FIG. 1 illustrates an exemplary computing environment 10. The computing environment 10 can include one or more devices 12 for interacting with computing devices or elements implementing an ingestion process (as described herein), a communications network 14 connecting one or more components of the computing environment 10, an enterprise platform 16, and a cloud computing platform 20.

The enterprise platform 16 (e.g., a financial institution such as commercial bank and/or lender) stores data (in the shown example stored in a database 18a) that is to be ingested into the cloud computing platform 20. For example, the enterprise platform 16 can provide a plurality of services via a plurality of enterprise resources (e.g., various instances of the shown database 18a, and/or computing resources 19a). While several details of the enterprise platform 16 have been omitted for clarity of illustration, reference will be made to FIG. 4 below for additional details.

The enterprise platform 16 can be responsible for at least in part sensitive data (e.g., financial data, customer data, etc.), data that is not sensitive, or a combination of the two. This disclosure contemplates an expansive definition of data that is not sensitive, including, but not limited to factual data (e.g., environmental data), data generated by an organization (e.g., monthly reports, etc.), etc. This disclosure contemplates an expansive definition of data that is sensitive, including client data, personally identifiable information, financial information, medical information, trade secrets, confidential information, etc.

The enterprise platform 16 includes resources 19a to facilitate ingestion. For example, the enterprise platform 16 can include a communications module (e.g., module 122 of FIG. 4) to facilitate communication with the relation generator 22 or cloud computing platform 20.

The cloud computing platform 20 similarly includes one or more instances of a database 18b (alternatively referred to as containers), for example, for receiving data to be ingested, for storing ingested data, for storing generated data sets, models, etc. Resources 19b of the cloud computing platform 20 can facilitate the creation of and storage of data sets, the application of one or more tools (e.g., transformation or modelling tools) to data stored, the training of models (machine learning or otherwise), etc. Hereinafter, for ease of reference, the resources 18, 19, of the respective platform 16 or 20 shall be referred to generally as resources, unless otherwise indicated.

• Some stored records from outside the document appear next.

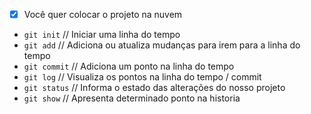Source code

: - [x] Você quer colocar o projeto na nuvem

* `git init` // Iniciar uma linha do tempo
* `git add` // Adiciona ou atualiza mudanças para irem para a linha do tempo
* `git commit` // Adiciona um ponto na linha do tempo
* `git log` // Visualiza os pontos na linha do tempo / commit
* `git status` // Informa o estado das alterações do nosso projeto
* `git show` // Apresenta determinado ponto na historia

Devices 12 may be associated with one or more users. Users may be referred to herein as customers, clients, users, investors, depositors, correspondents, or other entities that interact with the enterprise platform 16 and/or cloud computing platform 20 (directly or indirectly). The computing environment 10 may include multiple devices 12, each device 12 being associated with a separate user or associated with one or more users. The devices can be external to the enterprise system (e.g., the shown devices 12a, 12b, to 12n, with which clients provide sensitive data to the enterprise), or internal to the enterprise platform 16 (e.g., the shown device 12y, which can be controlled by a data scientist of the enterprise). In certain embodiments, a user may operate device 12 such that device 12 performs one or more processes consistent with the disclosed embodiments. For example, the user may use device 12 to request the generation of an analytics data set on the cloud computing platform 20, to transfer data from the database 18a to the cloud computing platform 20, to request training of a model, etc.

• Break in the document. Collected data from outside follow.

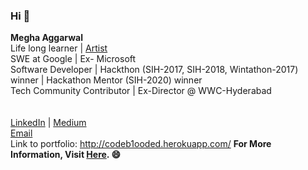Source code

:### Hi :wave:

**Megha Aggarwal** 
<br>
Life long learner | [Artist](https://www.instagram.com/freed.bird/) 
<br>
SWE at Google | Ex- Microsoft 
<br>
Software Developer | Hackthon (SIH-2017, SIH-2018, Wintathon-2017) winner | Hackathon Mentor (SIH-2020) winner
<br>
Tech Community Contributor | Ex-Director @ WWC-Hyderabad 
<br>
<br>
<br>
[LinkedIn](https://www.linkedin.com/in/codeb1ooded/) | [Medium](https://medium.com/codeblooded)
<br>
[Email](meghaaggarwal493@gmail.com)
<br>
Link to portfolio: http://codeb1ooded.herokuapp.com/
**For More Information, Visit [Here](http://codeb1ooded.herokuapp.com/). :smile:**
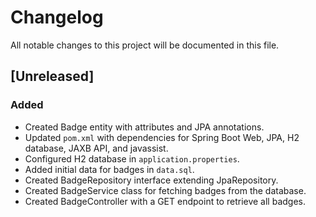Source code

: # Changelog
All notable changes to this project will be documented in this file.

## [Unreleased]

### Added
- Created Badge entity with attributes and JPA annotations.
- Updated `pom.xml` with dependencies for Spring Boot Web, JPA, H2 database, JAXB API, and javassist.
- Configured H2 database in `application.properties`.
- Added initial data for badges in `data.sql`.
- Created BadgeRepository interface extending JpaRepository.
- Created BadgeService class for fetching badges from the database.
- Created BadgeController with a GET endpoint to retrieve all badges.
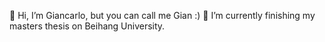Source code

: 👋 Hi, I’m Giancarlo, but you can call me Gian :)
🌱 I’m currently finishing my masters thesis on Beihang University.

<!---
Gianca22/Gianca22 is a ✨ special ✨ repository because its `README.md` (this file) appears on your GitHub profile.
You can click the Preview link to take a look at your changes.
--->
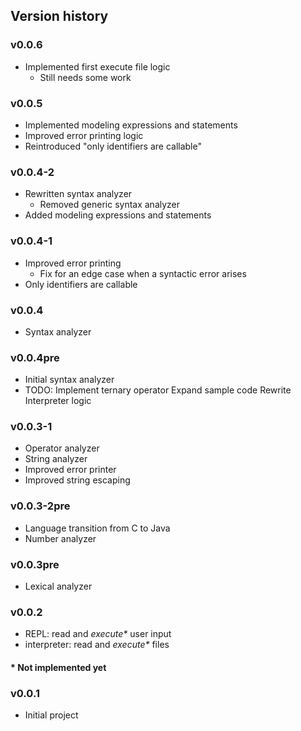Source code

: ## Version history

### v0.0.6
- Implemented first execute file logic
  - Still needs some work

### v0.0.5
- Implemented modeling expressions and statements
- Improved error printing logic
- Reintroduced "only identifiers are callable"

### v0.0.4-2
- Rewritten syntax analyzer
    - Removed generic syntax analyzer
- Added modeling expressions and statements

### v0.0.4-1
- Improved error printing
    - Fix for an edge case when a syntactic error arises
- Only identifiers are callable

### v0.0.4
- Syntax analyzer

### v0.0.4pre
- Initial syntax analyzer
- TODO: Implement ternary operator
        Expand sample code
        Rewrite Interpreter logic

### v0.0.3-1
- Operator analyzer
- String analyzer
- Improved error printer
- Improved string escaping

### v0.0.3-2pre
- Language transition from C to Java
- Number analyzer

### v0.0.3pre
- Lexical analyzer

### v0.0.2
- REPL: read and _execute*_ user input
- interpreter: read and _execute*_ files

#### * Not implemented yet

### v0.0.1
- Initial project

Devices 12 can include, but are not limited to, a personal computer, a laptop computer, a tablet computer, a notebook computer, a hand-held computer, a personal digital assistant, a portable navigation device, a mobile phone, a wearable device, a gaming device, an embedded device, a smart phone, a virtual reality device, an augmented reality device, third party portals, an automated teller machine (ATM), and any additional or alternate computing device, and may be operable to transmit and receive data across communication network 14.

Communication network 14 may include a telephone network, cellular, and/or data communication network to connect different types of devices 12. For example, the communication network 14 may include a private or public switched telephone network (PSTN), mobile network (e.g., code division multiple access (CDMA) network, global system for mobile communications (GSM) network, and/or any 3G, 4G, or 5G wireless carrier network, etc.), Wi-Fi or other similar wireless network, and a private and/or public wide area network (e.g., the Internet).

The cloud computing platform 20 and/or enterprise platform 16 may also include a cryptographic server (not shown) for performing cryptographic operations and providing cryptographic services (e.g., authentication (via digital signatures), data protection (via encryption), etc.) to provide a secure interaction channel and interaction session, etc. Such a cryptographic server can also be configured to communicate and operate with a cryptographic infrastructure, such as a public key infrastructure (PKI), certificate authority (CA), certificate revocation service, signing authority, key server, etc. The cryptographic server and cryptographic infrastructure can be used to protect the various data communications described herein, to secure communication channels therefor, authenticate parties, manage digital certificates for such parties, manage keys (e.g., public, and private keys in a PKI), and perform other cryptographic operations that are required or desired for particular applications of the cloud computing platform 20 and enterprise platform 16. The cryptographic server may, for example, be used to protect any data of the enterprise platform 16 when in transit to the cloud computing platform 20, or within the cloud computing platform 20 (e.g., data such as financial data and/or client data and/or transaction data within the enterprise) by way of encryption for data protection, digital signatures or message digests for data integrity, and by using digital certificates to authenticate the identity of the users and devices 12 with which the enterprise platform 16 and/or cloud computing platform 20 communicates with (e.g., requests). It can be appreciated that various cryptographic mechanisms and protocols can be chosen and implemented to suit the constraints and requirements of the particular deployment of the cloud computing platform 20 or enterprise platform 16 as is known in the art.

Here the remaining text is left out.